■ Problem details: Find the lines in the entries that follow where the word "geometry" occurs, and state how many there are, with no other words.

■ Information supplied:
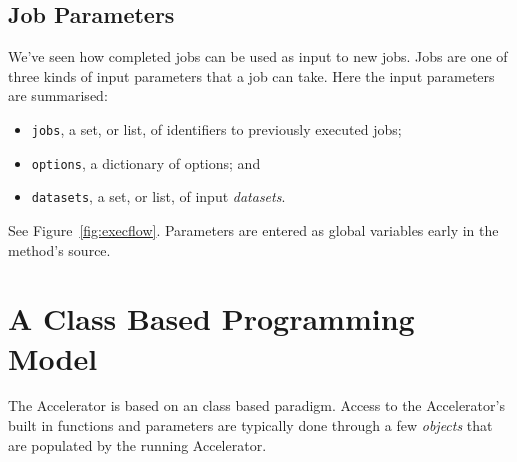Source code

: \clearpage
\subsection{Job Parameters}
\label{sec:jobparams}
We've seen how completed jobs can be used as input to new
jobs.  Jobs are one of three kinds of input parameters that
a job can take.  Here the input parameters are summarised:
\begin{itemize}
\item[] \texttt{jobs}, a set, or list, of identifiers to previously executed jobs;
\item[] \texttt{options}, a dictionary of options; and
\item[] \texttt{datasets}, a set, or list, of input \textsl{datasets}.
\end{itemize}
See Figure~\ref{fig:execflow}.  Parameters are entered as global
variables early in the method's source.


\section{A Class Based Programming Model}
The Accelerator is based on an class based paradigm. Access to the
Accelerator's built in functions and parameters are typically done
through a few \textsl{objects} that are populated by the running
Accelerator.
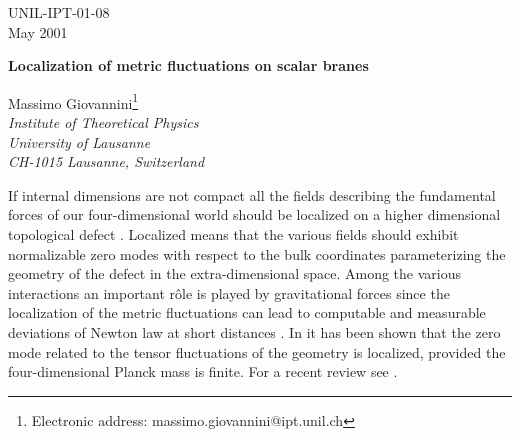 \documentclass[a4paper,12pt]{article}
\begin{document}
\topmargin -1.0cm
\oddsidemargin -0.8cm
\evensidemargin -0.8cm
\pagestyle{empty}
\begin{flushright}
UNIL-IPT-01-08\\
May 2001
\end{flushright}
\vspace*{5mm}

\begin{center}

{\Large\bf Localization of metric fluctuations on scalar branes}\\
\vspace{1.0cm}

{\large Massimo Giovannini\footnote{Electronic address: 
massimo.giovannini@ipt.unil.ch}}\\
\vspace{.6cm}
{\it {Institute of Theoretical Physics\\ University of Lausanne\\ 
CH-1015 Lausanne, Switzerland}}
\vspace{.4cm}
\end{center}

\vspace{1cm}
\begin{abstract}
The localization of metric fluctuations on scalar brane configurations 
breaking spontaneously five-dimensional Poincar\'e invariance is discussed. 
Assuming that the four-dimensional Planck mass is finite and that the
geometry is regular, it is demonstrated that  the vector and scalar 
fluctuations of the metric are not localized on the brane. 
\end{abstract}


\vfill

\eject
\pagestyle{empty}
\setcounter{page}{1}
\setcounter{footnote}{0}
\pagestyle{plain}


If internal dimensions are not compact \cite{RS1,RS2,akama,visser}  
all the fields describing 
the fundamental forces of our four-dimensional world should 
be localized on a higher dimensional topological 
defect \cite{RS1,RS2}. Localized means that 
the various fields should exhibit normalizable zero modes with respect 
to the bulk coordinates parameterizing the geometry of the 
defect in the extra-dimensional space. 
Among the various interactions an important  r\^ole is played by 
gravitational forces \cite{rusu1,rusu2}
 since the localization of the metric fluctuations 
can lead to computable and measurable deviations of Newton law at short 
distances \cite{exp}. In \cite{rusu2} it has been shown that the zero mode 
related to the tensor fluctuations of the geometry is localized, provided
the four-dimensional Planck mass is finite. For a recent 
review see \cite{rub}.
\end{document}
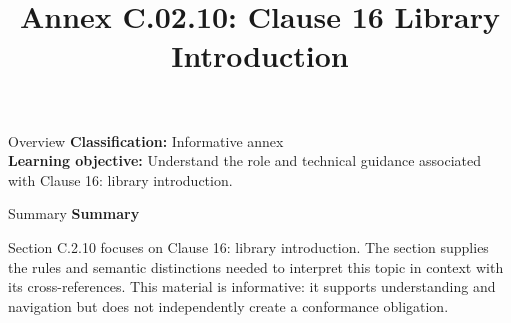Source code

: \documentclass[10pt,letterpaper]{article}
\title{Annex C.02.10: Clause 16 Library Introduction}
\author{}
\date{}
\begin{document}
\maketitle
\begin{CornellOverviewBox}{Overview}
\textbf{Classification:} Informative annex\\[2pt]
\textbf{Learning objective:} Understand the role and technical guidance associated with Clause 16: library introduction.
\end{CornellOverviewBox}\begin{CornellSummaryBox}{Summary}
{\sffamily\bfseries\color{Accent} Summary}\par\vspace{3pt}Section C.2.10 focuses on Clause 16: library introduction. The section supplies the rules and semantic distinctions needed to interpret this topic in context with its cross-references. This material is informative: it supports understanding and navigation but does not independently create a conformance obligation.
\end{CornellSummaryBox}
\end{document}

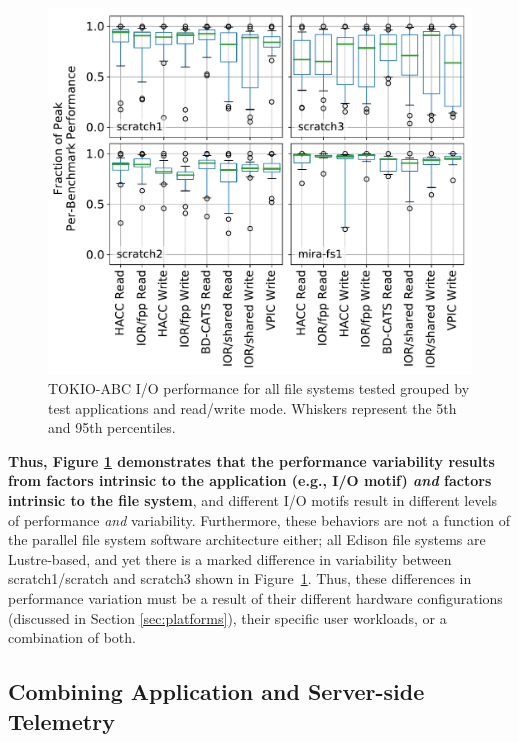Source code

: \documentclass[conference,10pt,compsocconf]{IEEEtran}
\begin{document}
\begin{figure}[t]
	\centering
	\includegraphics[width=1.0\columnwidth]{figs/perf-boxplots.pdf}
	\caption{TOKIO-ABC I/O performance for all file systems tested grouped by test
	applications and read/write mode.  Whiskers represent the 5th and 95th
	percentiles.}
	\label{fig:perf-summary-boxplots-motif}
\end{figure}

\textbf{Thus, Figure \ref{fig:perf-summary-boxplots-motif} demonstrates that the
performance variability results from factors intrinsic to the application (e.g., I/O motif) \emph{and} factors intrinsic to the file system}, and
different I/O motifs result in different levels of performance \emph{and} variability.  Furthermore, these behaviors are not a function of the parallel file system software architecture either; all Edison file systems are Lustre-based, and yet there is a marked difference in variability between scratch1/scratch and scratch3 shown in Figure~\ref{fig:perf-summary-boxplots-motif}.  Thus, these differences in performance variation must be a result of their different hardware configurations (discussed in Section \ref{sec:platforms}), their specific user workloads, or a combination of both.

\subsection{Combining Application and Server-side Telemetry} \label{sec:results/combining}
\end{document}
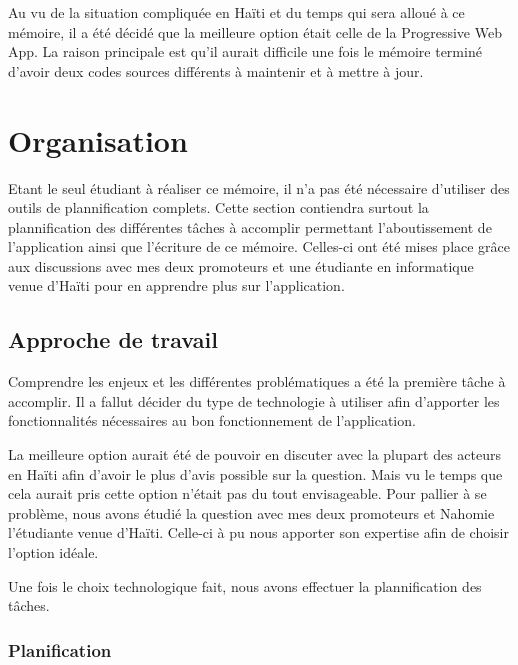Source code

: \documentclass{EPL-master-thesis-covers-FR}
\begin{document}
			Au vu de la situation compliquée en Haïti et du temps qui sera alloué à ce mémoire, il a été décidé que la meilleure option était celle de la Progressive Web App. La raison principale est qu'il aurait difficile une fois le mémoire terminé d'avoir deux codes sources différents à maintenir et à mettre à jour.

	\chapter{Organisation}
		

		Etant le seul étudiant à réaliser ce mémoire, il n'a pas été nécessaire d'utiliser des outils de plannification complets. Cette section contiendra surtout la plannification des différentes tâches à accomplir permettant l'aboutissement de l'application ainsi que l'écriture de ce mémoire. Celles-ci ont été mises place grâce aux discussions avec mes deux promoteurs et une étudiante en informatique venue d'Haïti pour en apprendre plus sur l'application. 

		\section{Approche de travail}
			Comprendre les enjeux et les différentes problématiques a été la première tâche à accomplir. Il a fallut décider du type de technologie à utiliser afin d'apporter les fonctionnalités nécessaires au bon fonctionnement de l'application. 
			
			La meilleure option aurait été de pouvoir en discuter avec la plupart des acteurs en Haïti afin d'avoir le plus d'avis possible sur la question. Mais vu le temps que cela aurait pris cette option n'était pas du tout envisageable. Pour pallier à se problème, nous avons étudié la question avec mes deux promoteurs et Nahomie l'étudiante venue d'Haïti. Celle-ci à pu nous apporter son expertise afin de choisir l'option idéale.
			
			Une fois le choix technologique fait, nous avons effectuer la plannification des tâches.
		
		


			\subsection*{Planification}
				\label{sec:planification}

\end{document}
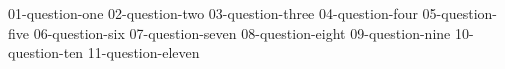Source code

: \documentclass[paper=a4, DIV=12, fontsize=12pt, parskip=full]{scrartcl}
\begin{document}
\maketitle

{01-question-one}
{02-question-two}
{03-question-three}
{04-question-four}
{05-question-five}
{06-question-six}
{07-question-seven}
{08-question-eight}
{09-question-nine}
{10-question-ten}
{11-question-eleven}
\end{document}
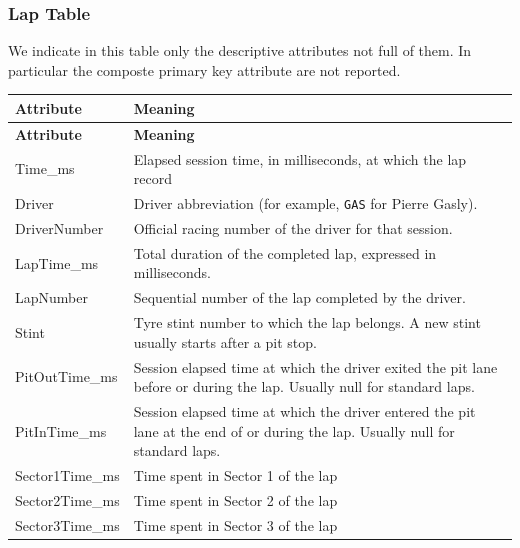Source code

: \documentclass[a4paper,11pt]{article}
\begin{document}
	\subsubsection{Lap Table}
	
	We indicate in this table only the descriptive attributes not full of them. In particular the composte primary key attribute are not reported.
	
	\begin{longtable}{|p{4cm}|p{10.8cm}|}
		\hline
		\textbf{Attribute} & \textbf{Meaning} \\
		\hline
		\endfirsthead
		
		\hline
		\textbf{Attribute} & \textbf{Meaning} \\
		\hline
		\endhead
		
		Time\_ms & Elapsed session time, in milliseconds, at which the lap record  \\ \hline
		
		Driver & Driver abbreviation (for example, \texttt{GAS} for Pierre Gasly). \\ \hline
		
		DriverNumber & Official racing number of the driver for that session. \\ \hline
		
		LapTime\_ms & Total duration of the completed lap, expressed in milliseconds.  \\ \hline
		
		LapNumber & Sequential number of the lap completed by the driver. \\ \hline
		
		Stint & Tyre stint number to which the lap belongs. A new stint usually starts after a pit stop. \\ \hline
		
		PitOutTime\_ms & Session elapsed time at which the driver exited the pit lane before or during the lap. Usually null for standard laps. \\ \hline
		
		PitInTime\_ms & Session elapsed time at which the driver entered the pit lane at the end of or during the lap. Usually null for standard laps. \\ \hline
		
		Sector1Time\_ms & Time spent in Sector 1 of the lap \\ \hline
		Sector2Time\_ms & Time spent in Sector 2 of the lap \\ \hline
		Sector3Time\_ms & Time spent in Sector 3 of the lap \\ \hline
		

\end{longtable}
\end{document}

■ Your solution: 3